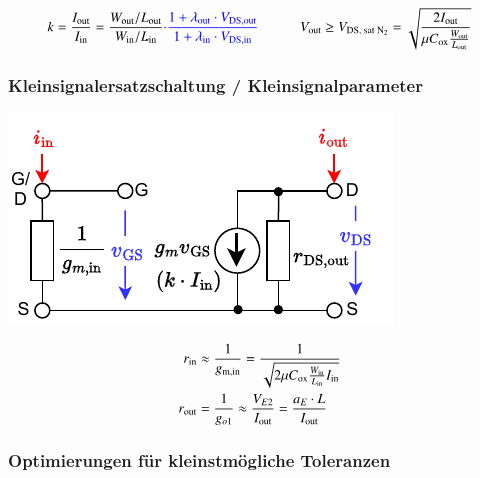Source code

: \vspace{-0.2cm}

\[
    k = \frac{I_\text{out}}{I_\text{in}} = \frac{W_\text{out}/L_\text{out}}{W_\text{in}/L_\text{in}} {\color{blue} \cdot \frac{1 + \lambda_{\rm out} \cdot V_{\rm DS,out}}{1 + \lambda_{\rm in} \cdot V_{\rm DS,in}} }   \qquad \quad
    V_\text{out} \geq V_\text{DS, sat $\text{N}_2$} = \sqrt{\frac{2 I_\text{out}}{\mu C_\text{ox}\frac{W_{\rm out}}{L_{\rm out}}}}
\]

\subsubsection{Kleinsignalersatzschaltung / Kleinsignalparameter}

\vspace{-0.2cm}

\begin{minipage}[t]{0.48\columnwidth}
    \includegraphics[width=\columnwidth, align=t]{images/06_stromspiegel_kleinsignalersatzschaltung.pdf}
\end{minipage}
\hfill
\begin{minipage}[t]{0.48\columnwidth}

    \begin{align*}
        r_{\rm in}  &\approx \frac{1}{g_{\rm m, in}} = \frac{1}{\sqrt{2 \mu C_{\rm ox} \frac{W_{\rm in}}{L_{\rm in}} I_{\rm in}}} \\
        r_{\rm out} &= \frac{1}{g_{o1}} \approx \frac{V_{E2}}{I_{\rm out}} = \frac{a_E \cdot L}{I_{\rm out}}
    \end{align*}
\end{minipage}


\subsubsection{Optimierungen für kleinstmögliche Toleranzen}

● **Exercise prompt**: Nothing but a number should be given: the number of lines in the records that contain the word "frac".

● **Task result**: 4